Page MenuHomePhabricator

Wikipedia.org DMARC "rua" and "ruf" email addresses need verification
Open, MediumPublic

Description

The DMARC entry for wikipedia.org now looks like this: v=DMARC1; p=none; sp=none; rua=mailto:dmarc-rua@wikimedia.org; ruf=mailto:dmarc-ruf@wikimedia.org;.

Since "rua" and "ruf" addresses use an external domain (not wikipedia.org), this domain (wikimedia.org) must confirm that it can be used for this purpose.

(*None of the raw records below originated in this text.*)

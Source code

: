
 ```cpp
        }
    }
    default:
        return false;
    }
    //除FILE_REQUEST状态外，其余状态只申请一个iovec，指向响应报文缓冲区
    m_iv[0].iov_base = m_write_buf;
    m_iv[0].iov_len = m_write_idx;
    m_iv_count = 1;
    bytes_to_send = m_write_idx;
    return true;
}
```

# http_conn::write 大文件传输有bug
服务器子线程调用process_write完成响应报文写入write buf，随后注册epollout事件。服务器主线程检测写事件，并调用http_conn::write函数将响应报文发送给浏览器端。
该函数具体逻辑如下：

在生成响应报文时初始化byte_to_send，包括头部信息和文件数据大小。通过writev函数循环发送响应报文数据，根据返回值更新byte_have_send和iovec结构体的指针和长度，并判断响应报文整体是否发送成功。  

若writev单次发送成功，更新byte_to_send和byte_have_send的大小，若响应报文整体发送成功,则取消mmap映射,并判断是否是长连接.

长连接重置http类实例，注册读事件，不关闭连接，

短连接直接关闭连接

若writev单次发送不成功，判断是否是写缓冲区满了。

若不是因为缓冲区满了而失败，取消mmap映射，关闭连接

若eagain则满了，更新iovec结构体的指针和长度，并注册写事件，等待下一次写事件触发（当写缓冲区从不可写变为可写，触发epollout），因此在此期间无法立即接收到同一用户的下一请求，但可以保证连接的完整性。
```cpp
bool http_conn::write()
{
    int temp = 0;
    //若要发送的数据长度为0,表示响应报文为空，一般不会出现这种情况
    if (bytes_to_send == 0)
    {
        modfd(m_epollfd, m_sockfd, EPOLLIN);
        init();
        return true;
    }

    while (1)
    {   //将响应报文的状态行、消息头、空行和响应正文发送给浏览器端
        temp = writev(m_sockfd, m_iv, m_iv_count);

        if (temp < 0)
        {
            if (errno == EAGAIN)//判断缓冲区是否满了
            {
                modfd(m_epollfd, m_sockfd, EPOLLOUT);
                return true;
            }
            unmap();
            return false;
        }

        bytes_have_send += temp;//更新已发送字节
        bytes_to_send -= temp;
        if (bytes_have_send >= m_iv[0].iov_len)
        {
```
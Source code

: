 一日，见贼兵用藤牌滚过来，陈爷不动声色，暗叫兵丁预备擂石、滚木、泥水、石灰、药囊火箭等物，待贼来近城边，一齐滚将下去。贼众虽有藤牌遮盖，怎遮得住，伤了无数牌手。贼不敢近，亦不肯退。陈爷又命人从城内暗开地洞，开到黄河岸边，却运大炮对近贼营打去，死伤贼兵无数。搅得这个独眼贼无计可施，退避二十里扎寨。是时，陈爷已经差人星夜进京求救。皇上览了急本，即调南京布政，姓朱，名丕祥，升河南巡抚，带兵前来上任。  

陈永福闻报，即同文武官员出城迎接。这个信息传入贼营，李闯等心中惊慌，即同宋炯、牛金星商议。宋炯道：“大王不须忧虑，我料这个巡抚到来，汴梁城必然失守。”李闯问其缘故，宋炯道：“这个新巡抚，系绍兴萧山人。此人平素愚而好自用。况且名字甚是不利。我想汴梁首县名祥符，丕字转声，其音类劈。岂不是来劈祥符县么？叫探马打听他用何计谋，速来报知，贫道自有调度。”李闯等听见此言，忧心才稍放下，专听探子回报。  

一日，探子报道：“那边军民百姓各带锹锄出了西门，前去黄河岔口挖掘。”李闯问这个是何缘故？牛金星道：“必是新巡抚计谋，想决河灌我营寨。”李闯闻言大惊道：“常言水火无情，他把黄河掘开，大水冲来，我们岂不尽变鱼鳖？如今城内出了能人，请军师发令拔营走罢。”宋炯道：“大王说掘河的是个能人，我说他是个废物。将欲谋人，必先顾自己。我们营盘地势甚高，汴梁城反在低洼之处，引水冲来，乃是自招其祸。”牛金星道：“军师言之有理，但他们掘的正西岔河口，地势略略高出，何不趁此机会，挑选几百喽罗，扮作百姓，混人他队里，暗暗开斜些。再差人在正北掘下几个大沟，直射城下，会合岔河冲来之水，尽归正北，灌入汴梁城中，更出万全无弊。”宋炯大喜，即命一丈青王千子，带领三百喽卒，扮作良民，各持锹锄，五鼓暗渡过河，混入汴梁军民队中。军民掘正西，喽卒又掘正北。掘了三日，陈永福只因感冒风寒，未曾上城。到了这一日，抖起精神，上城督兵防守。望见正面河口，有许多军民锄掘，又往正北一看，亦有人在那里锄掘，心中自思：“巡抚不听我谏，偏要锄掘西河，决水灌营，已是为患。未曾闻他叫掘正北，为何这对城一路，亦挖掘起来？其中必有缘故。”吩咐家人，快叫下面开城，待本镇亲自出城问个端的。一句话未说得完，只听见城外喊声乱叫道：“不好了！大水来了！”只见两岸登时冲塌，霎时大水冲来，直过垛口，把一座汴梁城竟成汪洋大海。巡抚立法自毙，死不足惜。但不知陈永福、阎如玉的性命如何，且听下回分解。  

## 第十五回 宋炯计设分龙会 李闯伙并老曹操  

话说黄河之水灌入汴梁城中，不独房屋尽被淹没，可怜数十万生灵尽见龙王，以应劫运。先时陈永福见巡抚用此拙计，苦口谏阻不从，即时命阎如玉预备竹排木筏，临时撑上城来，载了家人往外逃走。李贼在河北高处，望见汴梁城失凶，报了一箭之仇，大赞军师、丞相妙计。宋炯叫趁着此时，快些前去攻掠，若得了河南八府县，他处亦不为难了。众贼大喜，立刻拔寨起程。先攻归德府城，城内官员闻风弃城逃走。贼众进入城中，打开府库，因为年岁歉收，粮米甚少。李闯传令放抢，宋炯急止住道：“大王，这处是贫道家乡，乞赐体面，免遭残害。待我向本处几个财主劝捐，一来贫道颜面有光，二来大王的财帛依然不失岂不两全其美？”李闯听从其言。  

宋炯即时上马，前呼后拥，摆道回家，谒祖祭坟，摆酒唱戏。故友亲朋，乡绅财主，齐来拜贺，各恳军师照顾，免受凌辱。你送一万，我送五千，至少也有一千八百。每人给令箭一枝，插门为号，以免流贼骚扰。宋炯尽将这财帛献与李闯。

Otherwise, many mail servers will not send messages to these addresses.

As I understand it, this can be done by adding TXT DNS record wikipedia.org._report._dmarc.wikimedia.org with value v=DMARC1.

Event Timeline

herron triaged this task as Medium priority.Jan 4 2019, 4:42 PM

The issue is still present and as such the dmarc record for wikiepedia.org is pretty much redundant.
The dmarc policy is set to none so the benefit to be gained would be the reporting ie the R in DMARC. Without the corresponding change in wikimedia.org there will be no reporting.

Please refer to RFC 7489, Section 7.1, for instructions how to correct this problem.
Expected permission record location: wikipedia.org._report._dmarc.wikimedia.org

You can see some idea of the systems sending emails from wikepedia.org with this link

https://www.senderscore.org/report/?lookup=wikipedia.org&authenticated=true

Is anyone sending email with a wikipedia.org domain? For a while, that was assumed not to happen.

The data from Senderscore shows that there are systems sending email from wikipedia.org

The Senderscore data however will only show the most egregious senders of these emails. If you fix the dmarc reporting you will be able to see who the senders are in more detail. Then decide on the action to take. If you believe that there are no legitimate senders of emails from wikipedia.org then the dmarc policy should almost certainly be to reject unauthenticated emails using the domain.

If you look a little further in the Senderscore data you can see the subdomain ru.wikipedia.org is sending email

Some of the associated senders have low reputations and could well be broadband connections

If the dmarc record for wikipedia.org is fixed then you will receive dmarc data for the subdomains too.